What Prayers Accomplish...

Praying when done correctly brings about a joining, a sense of community, with God and with other people. It promotes peace, serenity, acceptance, and mental clarity. A person can take themselves to a better 'place' (state of mind), by praying. Through the use of prayer this same person may find themselves better able to accomplish tasks, like writing this article. I find prayer attunes me to God and I have learned to accept God's input. An example of this phenomenon is the re-writing or editing of this article. I had finished it, I thought, but I had a 'nagging' feeling. I have come to recognize this feeling as an aspect of the voice of God. I listened to God and prayed, the prayer brought me to this article. I re-read the article and I realized it was missing this paragraph. Prayer, though sublime, is not powerless. It is actually very powerful, it is through a joining with God that I find my creativity. I believe that as people were reading the flawed version of this article they were thinking, something is missing. God heard them, and responded to their thoughts (or prayers) by giving me that nagging feeling. Which drew me back to make the corrections. It is because I pray that I feel at peace and why I know God is with me. It is through Prayer that I have learned to listen to the voice of God. I also pray to myself... some people call it talking to myself (...Grinning...), I think my way of wording it is better. I sometimes argue with God in prayer, as I sometimes argue with myself. Sometimes that is the same thing.

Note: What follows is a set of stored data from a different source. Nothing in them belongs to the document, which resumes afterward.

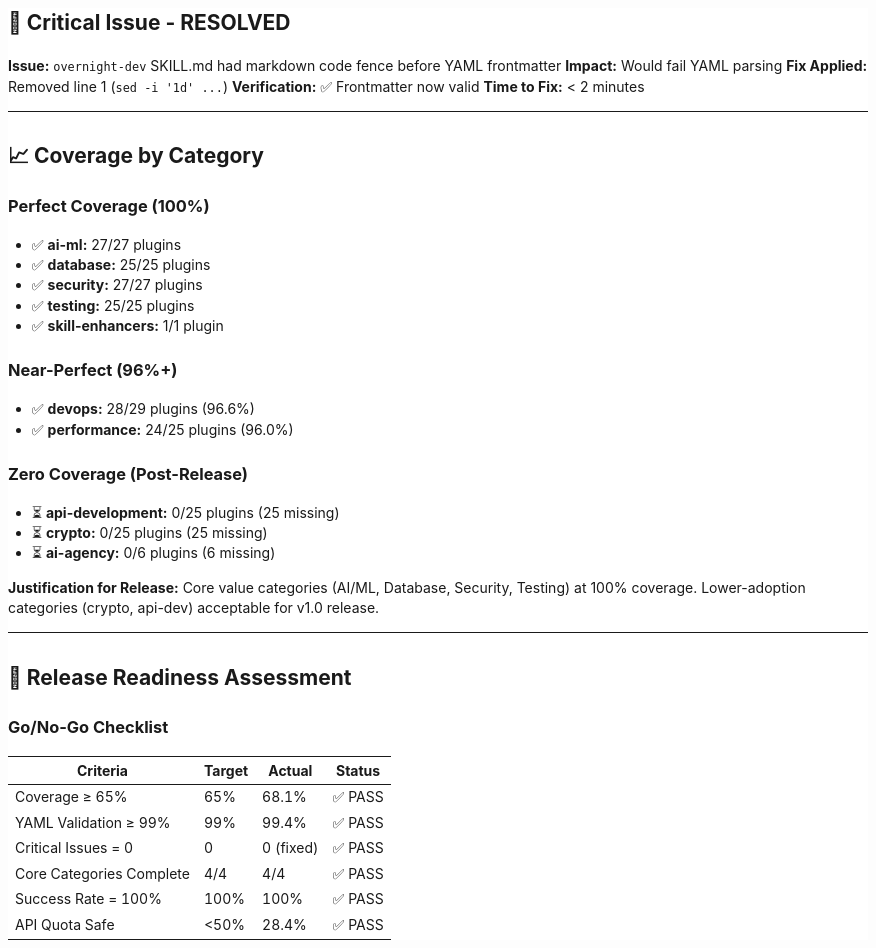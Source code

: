 
## 🔧 Critical Issue - RESOLVED

**Issue:** `overnight-dev` SKILL.md had markdown code fence before YAML frontmatter
**Impact:** Would fail YAML parsing
**Fix Applied:** Removed line 1 (`sed -i '1d' ...`)
**Verification:** ✅ Frontmatter now valid
**Time to Fix:** < 2 minutes

---

## 📈 Coverage by Category

### Perfect Coverage (100%)
- ✅ **ai-ml:** 27/27 plugins
- ✅ **database:** 25/25 plugins
- ✅ **security:** 27/27 plugins
- ✅ **testing:** 25/25 plugins
- ✅ **skill-enhancers:** 1/1 plugin

### Near-Perfect (96%+)
- ✅ **devops:** 28/29 plugins (96.6%)
- ✅ **performance:** 24/25 plugins (96.0%)

### Zero Coverage (Post-Release)
- ⏳ **api-development:** 0/25 plugins (25 missing)
- ⏳ **crypto:** 0/25 plugins (25 missing)
- ⏳ **ai-agency:** 0/6 plugins (6 missing)

**Justification for Release:** Core value categories (AI/ML, Database, Security, Testing) at 100% coverage. Lower-adoption categories (crypto, api-dev) acceptable for v1.0 release.

---

## 🚀 Release Readiness Assessment

### Go/No-Go Checklist

| Criteria | Target | Actual | Status |
|----------|--------|--------|--------|
| Coverage ≥ 65% | 65% | 68.1% | ✅ PASS |
| YAML Validation ≥ 99% | 99% | 99.4% | ✅ PASS |
| Critical Issues = 0 | 0 | 0 (fixed) | ✅ PASS |
| Core Categories Complete | 4/4 | 4/4 | ✅ PASS |
| Success Rate = 100% | 100% | 100% | ✅ PASS |
| API Quota Safe | <50% | 28.4% | ✅ PASS |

The only times I don't enjoy prayer are those times when either I am arguing with myself and losing, or arguing with God. My arguments with God have mostly been about God's refusal to magically make my problems disappear. I, like any child, am still convinced that magic is the easiest, and therefore, best way to solve everything. God remains adamant however, saying that I'm mistaken, that my logic is flawed, that they really aren't even problems, they are opportunities... and without them, I would not exist.

I feel obliged to say something about the starving children Q was mentioning. I think that we as a nation (the United States) have come to believe that we can, by simply giving food to 'starving nations', fix the problems of those nations. I further believe that is not the case. I believe that may be a good temporary fix, for a non-chronic problem, but that to truly solve the problem they must learn how to feed themselves. Just like God's refusal to 'magically' fix the things we do not want to fix ourselves. We must show these 'starving nations' how to do it themselves, and then allow them to do so, or not, as they choose. We have tried to teach farmers in those countries better ways to cultivate the land, better crops to plant. Better ways to store and preserve foods. They refuse to adapt, they refuse to adopt the new methods, they prefer to do things the way they always have and rely on the generosity of other nations to 'magically' fix the problem by giving them the rest. In the long run it only hinders their growth as a nation and as a people. They must fix their own countries, or allow their countries to perish. It is a case of tough love, and so are the 'unanswered prayers'.

You, and they, are in my Prayers today, and Always.